Reintroducing a bill that has already been rejected is not just bad politics, it’s bad policy.
California is still in desperate need of jobs. News reports say the unemployment rate in the state has “improved,” but in Riverside and San Bernardino counties, unemployment remains at 10.5 percent. Throughout the Central Valley it’s over 15 percent, and in many rural parts of the state one out of every five people looking for a job can’t find one. Now’s not the time to make it harder to put people to work, but that’s exactly what AB 667 would do.
The bill would require proposed superstores to jump through an additional hurdle — another round of economic impact and community impact reports — before they are approved. That’s on top of all the permitting, reporting, environmental analysis, and extensive public input that’s already required to open a large retail or grocery store. An additional layer of bureaucracy will make it more difficult, costly, and time-consuming to open new businesses and create new jobs.
It’s also unfair to cities, which already have the ability to determine for themselves what types of stores fit their character and needs. California is a diverse state. What doesn’t work for one community may be desirable to another. When the state dictates what kinds of stores are better than others, it undermines local authority. Local consumers — not state politicians — should be allowed to make their own decisions about the kinds of stores that want to shop in.
AB 667 also forces cash-strapped local governments to administer this new layer of review and red tape. An extended process and added delays mean cities will expend more of their already-scarce resources.

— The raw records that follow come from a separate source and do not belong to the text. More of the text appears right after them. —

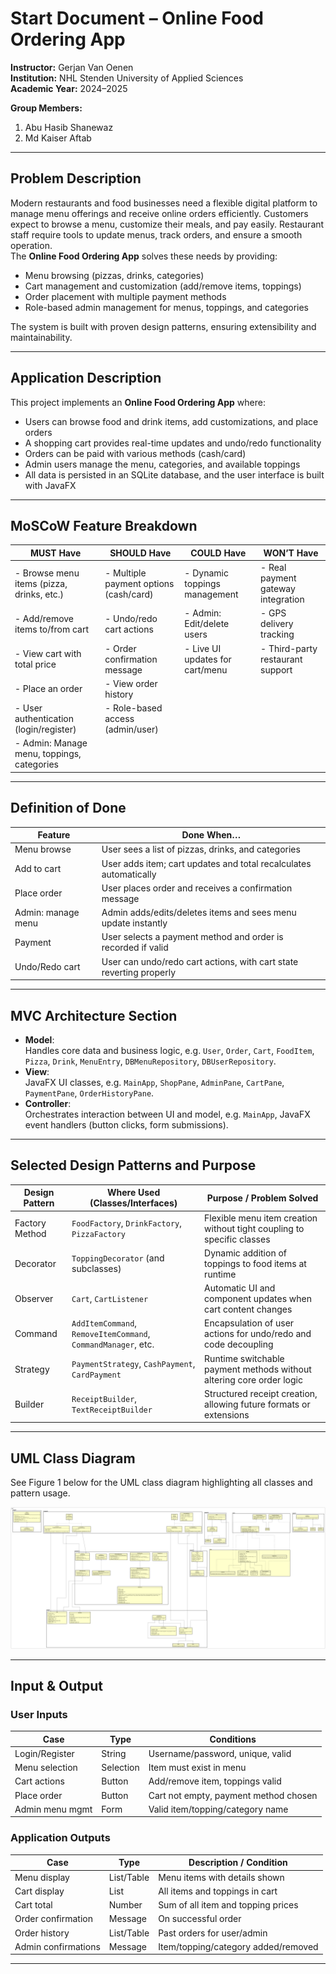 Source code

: # Start Document – Online Food Ordering App

**Instructor:** Gerjan Van Oenen  
**Institution:** NHL Stenden University of Applied Sciences  
**Academic Year:** 2024–2025  

**Group Members:**  
1. Abu Hasib Shanewaz  
2. Md Kaiser Aftab  

---

## Problem Description

Modern restaurants and food businesses need a flexible digital platform to manage menu offerings and receive online orders efficiently. Customers expect to browse a menu, customize their meals, and pay easily. Restaurant staff require tools to update menus, track orders, and ensure a smooth operation.  
The **Online Food Ordering App** solves these needs by providing:
- Menu browsing (pizzas, drinks, categories)
- Cart management and customization (add/remove items, toppings)
- Order placement with multiple payment methods
- Role-based admin management for menus, toppings, and categories

The system is built with proven design patterns, ensuring extensibility and maintainability.

---

## Application Description

This project implements an **Online Food Ordering App** where:
- Users can browse food and drink items, add customizations, and place orders
- A shopping cart provides real-time updates and undo/redo functionality
- Orders can be paid with various methods (cash/card)
- Admin users manage the menu, categories, and available toppings
- All data is persisted in an SQLite database, and the user interface is built with JavaFX

---

## MoSCoW Feature Breakdown

| MUST Have                                                            | SHOULD Have                           | COULD Have                         | WON’T Have                         |
|----------------------------------------------------------------------|---------------------------------------|------------------------------------|------------------------------------|
| - Browse menu items (pizza, drinks, etc.)                            | - Multiple payment options (cash/card)| - Dynamic toppings management      | - Real payment gateway integration |
| - Add/remove items to/from cart                                      | - Undo/redo cart actions              | - Admin: Edit/delete users         | - GPS delivery tracking            |
| - View cart with total price                                         | - Order confirmation message          | - Live UI updates for cart/menu    | - Third-party restaurant support   |
| - Place an order                                                     | - View order history                  |                                    |                                    |
| - User authentication (login/register)                               | - Role-based access (admin/user)      |                                    |                                    |
| - Admin: Manage menu, toppings, categories                           |                                       |                                    |                                    |

---

## Definition of Done

| Feature               | Done When…                                                         |
|-----------------------|---------------------------------------------------------------------|
| Menu browse           | User sees a list of pizzas, drinks, and categories                  |
| Add to cart           | User adds item; cart updates and total recalculates automatically   |
| Place order           | User places order and receives a confirmation message               |
| Admin: manage menu    | Admin adds/edits/deletes items and sees menu update instantly       |
| Payment               | User selects a payment method and order is recorded if valid        |
| Undo/Redo cart        | User can undo/redo cart actions, with cart state reverting properly |

---

## MVC Architecture Section

- **Model**:  
  Handles core data and business logic, e.g. `User`, `Order`, `Cart`, `FoodItem`, `Pizza`, `Drink`, `MenuEntry`, `DBMenuRepository`, `DBUserRepository`.
- **View**:  
  JavaFX UI classes, e.g. `MainApp`, `ShopPane`, `AdminPane`, `CartPane`, `PaymentPane`, `OrderHistoryPane`.
- **Controller**:  
  Orchestrates interaction between UI and model, e.g. `MainApp`, JavaFX event handlers (button clicks, form submissions).

---

## Selected Design Patterns and Purpose

| Design Pattern  | Where Used (Classes/Interfaces)                                   | Purpose / Problem Solved                                                                             |
|-----------------|-------------------------------------------------------------------|------------------------------------------------------------------------------------------------------|
| Factory Method  | `FoodFactory`, `DrinkFactory`, `PizzaFactory`                     | Flexible menu item creation without tight coupling to specific classes                               |
| Decorator       | `ToppingDecorator` (and subclasses)                               | Dynamic addition of toppings to food items at runtime                                                |
| Observer        | `Cart`, `CartListener`                                            | Automatic UI and component updates when cart content changes                                         |
| Command         | `AddItemCommand`, `RemoveItemCommand`, `CommandManager`, etc.     | Encapsulation of user actions for undo/redo and code decoupling                                      |
| Strategy        | `PaymentStrategy`, `CashPayment`, `CardPayment`                   | Runtime switchable payment methods without altering core order logic                                  |
| Builder         | `ReceiptBuilder`, `TextReceiptBuilder`                            | Structured receipt creation, allowing future formats or extensions                                   |

---

## UML Class Diagram

See Figure 1 below for the UML class diagram highlighting all classes and pattern usage.

![UML Class Diagram](uml_class_diagram.png)  

---

## Input & Output

### User Inputs

| Case                    | Type         | Conditions                            |
|-------------------------|--------------|---------------------------------------|
| Login/Register          | String       | Username/password, unique, valid      |
| Menu selection          | Selection    | Item must exist in menu               |
| Cart actions            | Button       | Add/remove item, toppings valid       |
| Place order             | Button       | Cart not empty, payment method chosen |
| Admin menu mgmt         | Form         | Valid item/topping/category name      |

### Application Outputs

| Case                    | Type         | Description / Condition               |
|-------------------------|--------------|---------------------------------------|
| Menu display            | List/Table   | Menu items with details shown         |
| Cart display            | List         | All items and toppings in cart        |
| Cart total              | Number       | Sum of all item and topping prices    |
| Order confirmation      | Message      | On successful order                   |
| Order history           | List/Table   | Past orders for user/admin            |
| Admin confirmations     | Message      | Item/topping/category added/removed   |

---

Worse still, the bill would harm the communities throughout the state that need economic opportunity the most. It specifically targets enterprise zones and manufacturing zones. Those are designations the state created to encourage business expansion and job creation in economically challenged neighborhoods, but AB 667 counteracts that goal.
These are also some of California’s most underserved neighborhoods. They lack access to healthy foods like fresh fruits and vegetables. They often have no nearby pharmacy. They also have fewer job opportunities than neighboring communities. In short, they’re in need of exactly those things that superstores provide.
Our economy may look as if it’s rebounding, but we are not far enough out of the recession for our state elected officials to be delaying and preventing job creation. The construction jobs and permanent positions that come with the opening of a superstore will inject needed activity into our economy that’s still struggling.
Legislators in Sacramento should be working to create new jobs for hard-working Californians, not recycling old vetoed laws that kill opportunity in the Golden State.